# large water changes



## paul_28 (Jan 20, 2011)

i think large water changes are good.. i mean all the goodness it at the filter and not in the water. some people do 80percent water change to keep all the waste down or dilute the waste. really its like fish are living in their own toilent Lol its true though and i think large water changes make fish more happier.


----------



## raeven (May 12, 2011)

I dunno about that. I've always been told that smaller changes are best, especially when they're done more often. Every five or six days we do a 20% water change in our 45 gallon, and our fish seem perfectly happy. Although I also clean out the filter every time I do this, so maybe that helps?


----------



## PaulCheung (Apr 18, 2011)

When you do a large % WC in a large tank, do you put tap water directly to the tank? Otherwise, where do you get he space the store the water. How do you do that? Using some device to help you to the WC?


----------



## Johnnyfishtanks (Apr 21, 2010)

prime ...................................


----------



## josephl (Apr 21, 2010)

I do daily 50% water changes with a python and all I do is to add prime in accordance with directions just as I turn the tap on to refill the tank


----------



## PaulCheung (Apr 18, 2011)

How about water temp? I guess you need to turn a bit hot water from tap, right?

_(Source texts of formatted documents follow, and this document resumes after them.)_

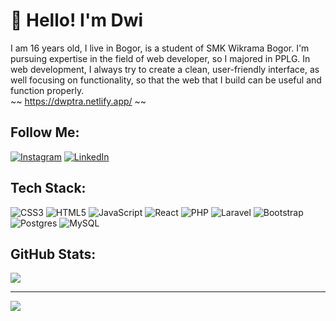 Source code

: # 👋 Hello! I'm Dwi
I am 16 years old, I live in Bogor, is a student of SMK Wikrama Bogor. I'm pursuing expertise in the field of web developer, so I majored in PPLG. In web development, I always try to create a clean, user-friendly interface, as well focusing on functionality, so that the web that I build can be useful and function properly.<br/>
~~ https://dwptra.netlify.app/ ~~

## Follow Me:
[![Instagram](https://img.shields.io/badge/Instagram-%23E4405F.svg?logo=Instagram&logoColor=white)](https://instagram.com/https://www.instagram.com/dwiputra.09/) [![LinkedIn](https://img.shields.io/badge/LinkedIn-%230077B5.svg?logo=linkedin&logoColor=white)](https://linkedin.com/in/https://www.linkedin.com/in/dwi-putra-47203b261) 

## Tech Stack:
![CSS3](https://img.shields.io/badge/css3-%231572B6.svg?style=for-the-badge&logo=css3&logoColor=white) ![HTML5](https://img.shields.io/badge/html5-%23E34F26.svg?style=for-the-badge&logo=html5&logoColor=white) ![JavaScript](https://img.shields.io/badge/javascript-%23323330.svg?style=for-the-badge&logo=javascript&logoColor=%23F7DF1E) ![React](https://img.shields.io/badge/react-%2320232a.svg?style=for-the-badge&logo=react&logoColor=%2361DAFB) ![PHP](https://img.shields.io/badge/php-%23777BB4.svg?style=for-the-badge&logo=php&logoColor=white) ![Laravel](https://img.shields.io/badge/laravel-%23FF2D20.svg?style=for-the-badge&logo=laravel&logoColor=white) ![Bootstrap](https://img.shields.io/badge/bootstrap-%23563D7C.svg?style=for-the-badge&logo=bootstrap&logoColor=white) ![Postgres](https://img.shields.io/badge/postgres-%23316192.svg?style=for-the-badge&logo=postgresql&logoColor=white) ![MySQL](https://img.shields.io/badge/mysql-%2300f.svg?style=for-the-badge&logo=mysql&logoColor=white)
## GitHub Stats:
![](https://github-readme-streak-stats.herokuapp.com/?user=dwptra&theme=dark&hide_border=true)

---
[![](https://visitcount.itsvg.in/api?id=dwptra&icon=0&color=0)](https://visitcount.itsvg.in)

<!-- Proudly created with GPRM ( https://gprm.itsvg.in ) -->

I am having a 20g so the WC is just a small bucket of water but want to know how it is done when I upgrade it to a larger tank.


----------



## paul_28 (Jan 20, 2011)

how about with these 100gal plus tanks, they are massive and can u skip to every 2 weeks for water change? from what i read here and from my experience the smaller your tank, well say 20gal its going to need more attending to than say a 5footer 125gal that stays more stable and looks fine for longer.


----------



## target (Apr 21, 2010)

For my 90 I do a 70-80% change once a week. Trying to find the time to do it twice a week. When I refill I turn the python on, adjust the water temp to match the tank, then let it fill the tank, adding my prime at this time.

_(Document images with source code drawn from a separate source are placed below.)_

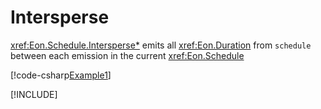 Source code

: ﻿# Intersperse

<xref:Eon.Schedule.Intersperse*> emits all <xref:Eon.Duration> from
`schedule` between each emission in the current <xref:Eon.Schedule>

[!code-csharp[Example1](../../../Eon.Tests/Examples/IntersperseTests.cs#Example1)]

[!INCLUDE[](../../../Eon.Tests/Examples/__examples__/IntersperseTests.Case1.md)]
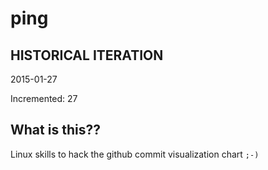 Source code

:# ping

## HISTORICAL ITERATION
2015-01-27

Incremented: 27

## What is this?? 
Linux skills to hack the github commit visualization chart `;-)`
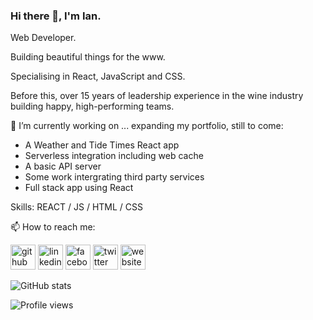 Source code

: ### Hi there 👋, I'm Ian.
Web Developer. 

Building beautiful things for the www.

Specialising in React, JavaScript and CSS.

Before this, over 15 years of leadership experience in the wine industry building happy, high-performing teams.

🔭 I’m currently working on ... expanding my portfolio, still to come:

- A Weather and Tide Times React app
- Serverless integration including web cache
- A basic API server
- Some work intergrating third party services
- Full stack app using React

Skills: REACT / JS / HTML / CSS

📫 How to reach me:

[<img src='https://cdn.jsdelivr.net/npm/simple-icons@3.0.1/icons/github.svg' alt='github' height='40'>](https://github.com/ianwhiscombe)  [<img src='https://cdn.jsdelivr.net/npm/simple-icons@3.0.1/icons/linkedin.svg' alt='linkedin' height='40'>](https://www.linkedin.com/in/ian-whiscombe/)  [<img src='https://cdn.jsdelivr.net/npm/simple-icons@3.0.1/icons/facebook.svg' alt='facebook' height='40'>](https://www.facebook.com/ian.whiscombe)  [<img src='https://cdn.jsdelivr.net/npm/simple-icons@3.0.1/icons/twitter.svg' alt='twitter' height='40'>](https://twitter.com/i4nw)  [<img src='https://cdn.jsdelivr.net/npm/simple-icons@3.0.1/icons/icloud.svg' alt='website' height='40'>](www.ianwhiscombe.com)  

![GitHub stats](https://github-readme-stats.vercel.app/api?username=ianwhiscombe&show_icons=true)  

![Profile views](https://gpvc.arturio.dev/ianwhiscombe)  

<!--
**ianwhiscombe/ianwhiscombe** is a ✨ _special_ ✨ repository because its `README.md` (this file) appears on your GitHub profile.

Here are some ideas to get you started:


- 🌱 I’m currently learning ...
- 👯 I’m looking to collaborate on ...
- 🤔 I’m looking for help with ...
- 💬 Ask me about ...
- 📫 How to reach me: ...
- 😄 Pronouns: ...
- ⚡ Fun fact: ...
-->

When you have a larger tank you can go longer between changes IF you aren't overstocking the tank. But since we almost always overstock, the schedule should be kept.


----------



## hondas3000 (Apr 22, 2010)

Water change is good but I think cleaning your filter is better and I just notice how bad my sump is. My setup is a 600G with 180G wet/dry and I have a drip system that doing 8gph so I thought it will take care of my tank fine with small water change like that every hours. So two days ago I have to clean all my filter media and the bottom of it is like solid dirt at least 2 inch of it, that is how bad it is and no wonder my ammonia is so high . I end up clean all my filter media with tank water and do 30% water change I would do more but my hot water tank can only handle 30% max. I no longer add prime either because the fact that the chlorine from our tap is very very low and it will not harm the fish. As long as the tank temp and the water tap temp is the same then is all good.


----------



## hgi (Jun 13, 2010)

I do 50% once a week in my large tanks, no prime or anything, right from the tap matching the temp with a digital thermometer. I add salt while filling the tanks up leaving the powerhead on, then turn the filters back on 30min after the tank has be filled.

Never had an issue.


----------



## rich16 (Mar 25, 2011)

I do 25-30 % weekly on my 65 gallon, but that is mostly tetras, so no massive bio-load. Same method as *target*, use python, adjust tap temperature to match that of the tank, and add prime.

When the 110 is set up, probably have to do larger changes, as it will be overstocked (surprise!!) with African cichlids..


----------



## PaulCheung (Apr 18, 2011)

I heard different opinions regarding adding water conditioner. Some said that it is more the chlorine we need to treat so water conditioner is a must. But it seems you can do it without it. I will continue to go with the safe side and add Prime during water change.


----------



## Immus21 (Jun 14, 2010)

IMHO If you going to do a water change you may as well do a large one!  I use a python too and just add water conditioner as I'm refilling...


----------